■ WORK ITEM: Taking the line with "--- Duplicate Headers" as the first and the line with "Eight pages nest" as the last, set down exactly every line in that range from the entries below, and no more.

»»

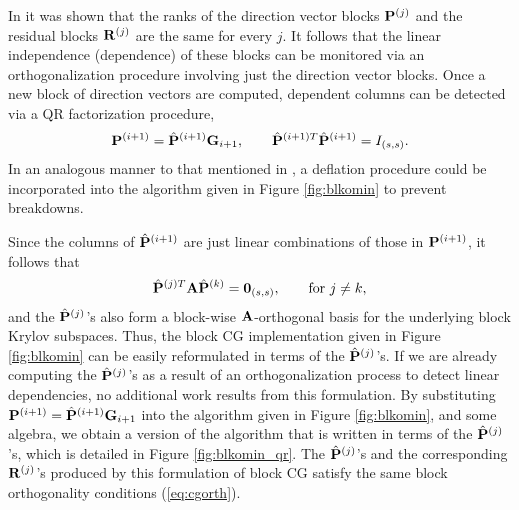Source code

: \documentclass[twoside]{siamltex}
\newcommand{\bA}{{\bf A}}
\newcommand{\bG}{{\bf G}}
\newcommand{\bP}{{\bf P}}
\newcommand{\bR}{{\bf R}}
\newcommand{\dm}{\begin{displaymath}}
\newcommand{\edm}{\end{displaymath}}
\begin{document}
In \cite{Ol80} it was shown that the ranks of the direction vector
blocks $\bP^{(j)}$ and the residual blocks $\bR^{(j)}$ are the
same for every $j$. It follows that the linear independence
(dependence) of these blocks can be monitored via an
orthogonalization procedure involving just the direction vector
blocks. Once a new block of direction vectors are computed,
dependent columns can be detected via a QR factorization
procedure,
  \dm
  \bP^{(i+1)} = {\hat \bP}^{(i+1)} \bG_{i+1}, \qquad {\hat \bP}^{(i+1)T}{\hat
  \bP}^{(i+1)}= I_{(s,s)}.
  \edm
In an analogous manner to that mentioned in \cite{Ol80}, a
deflation procedure could be incorporated into the algorithm given
in Figure \ref{fig:blkomin} to prevent breakdowns.

Since the columns of ${\hat \bP}^{(i+1)}$ are just linear
combinations of those in $\bP^{(i+1)}$, it follows that
 \dm
  {\hat \bP}^{(j)T} \bA {\hat \bP}^{(k)} = {\bf 0}_{(s,s)}, \qquad {\rm for}~ j
  \ne k,
  \edm
and the ${\hat \bP}^{(j)}$'s also form a block-wise
$\bA$-orthogonal basis for the underlying block Krylov subspaces.
Thus, the block CG implementation given in Figure
\ref{fig:blkomin} can be easily reformulated in terms of the
${\hat \bP}^{(j)}$'s. If we are already computing the ${\hat
\bP}^{(j)}$'s as a result of an orthogonalization process to
detect linear dependencies, no additional work results from this
formulation. By substituting $\bP^{(i+1)} = {\hat \bP}^{(i+1)}
\bG_{i+1}$ into the algorithm given in Figure \ref{fig:blkomin},
and some algebra, we obtain a version of the algorithm that is
written in terms of the ${\hat \bP}^{(j)}$'s, which is detailed in
Figure \ref{fig:blkomin_qr}. The ${\hat \bP}^{(j)}$'s and the
corresponding $\bR^{(j)}$'s produced by this formulation of block
CG satisfy the same block orthogonality conditions
(\ref{eq:cgorth}).
\end{document}
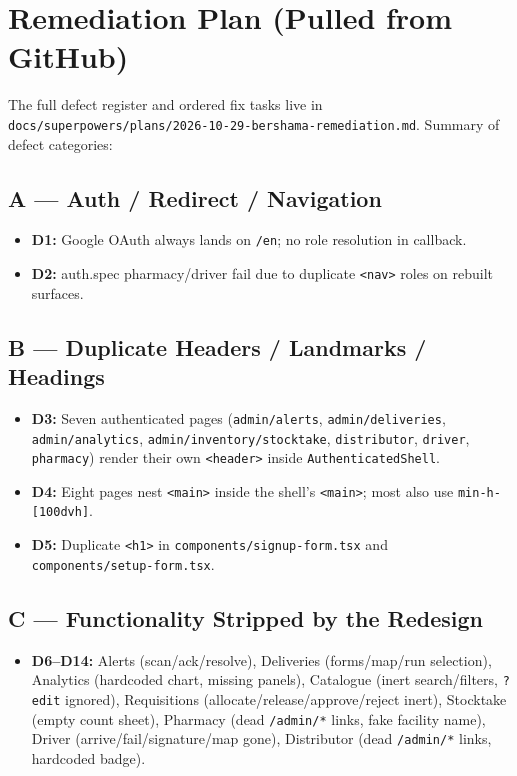 \documentclass[12pt, a4paper]{article}
\begin{document}
\section{Remediation Plan (Pulled from GitHub)}

The full defect register and ordered fix tasks live in \texttt{docs/superpowers/plans/2026-10-29-bershama-remediation.md}. Summary of defect categories:

\subsection{A --- Auth / Redirect / Navigation}
\begin{itemize}
    \item \textbf{D1:} Google OAuth always lands on \texttt{/en}; no role resolution in callback.
    \item \textbf{D2:} auth.spec pharmacy/driver fail due to duplicate \texttt{<nav>} roles on rebuilt surfaces.
\end{itemize}

\subsection{B --- Duplicate Headers / Landmarks / Headings}
\begin{itemize}
    \item \textbf{D3:} Seven authenticated pages (\texttt{admin/alerts}, \texttt{admin/deliveries}, \texttt{admin/analytics}, \texttt{admin/inventory/stocktake}, \texttt{distributor}, \texttt{driver}, \texttt{pharmacy}) render their own \texttt{<header>} inside \texttt{AuthenticatedShell}.
    \item \textbf{D4:} Eight pages nest \texttt{<main>} inside the shell's \texttt{<main>}; most also use \texttt{min-h-[100dvh]}.
    \item \textbf{D5:} Duplicate \texttt{<h1>} in \texttt{components/signup-form.tsx} and \texttt{components/setup-form.tsx}.
\end{itemize}

\subsection{C --- Functionality Stripped by the Redesign}
\begin{itemize}
    \item \textbf{D6--D14:} Alerts (scan/ack/resolve), Deliveries (forms/map/run selection), Analytics (hardcoded chart, missing panels), Catalogue (inert search/filters, \texttt{?edit} ignored), Requisitions (allocate/release/approve/reject inert), Stocktake (empty count sheet), Pharmacy (dead \texttt{/admin/*} links, fake facility name), Driver (arrive/fail/signature/map gone), Distributor (dead \texttt{/admin/*} links, hardcoded badge).
\end{itemize}
\end{document}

««

■ ANSWER BELOW:
\subsection{B --- Duplicate Headers / Landmarks / Headings}
\begin{itemize}
    \item \textbf{D3:} Seven authenticated pages (\texttt{admin/alerts}, \texttt{admin/deliveries}, \texttt{admin/analytics}, \texttt{admin/inventory/stocktake}, \texttt{distributor}, \texttt{driver}, \texttt{pharmacy}) render their own \texttt{<header>} inside \texttt{AuthenticatedShell}.
    \item \textbf{D4:} Eight pages nest \texttt{<main>} inside the shell's \texttt{<main>}; most also use \texttt{min-h-[100dvh]}.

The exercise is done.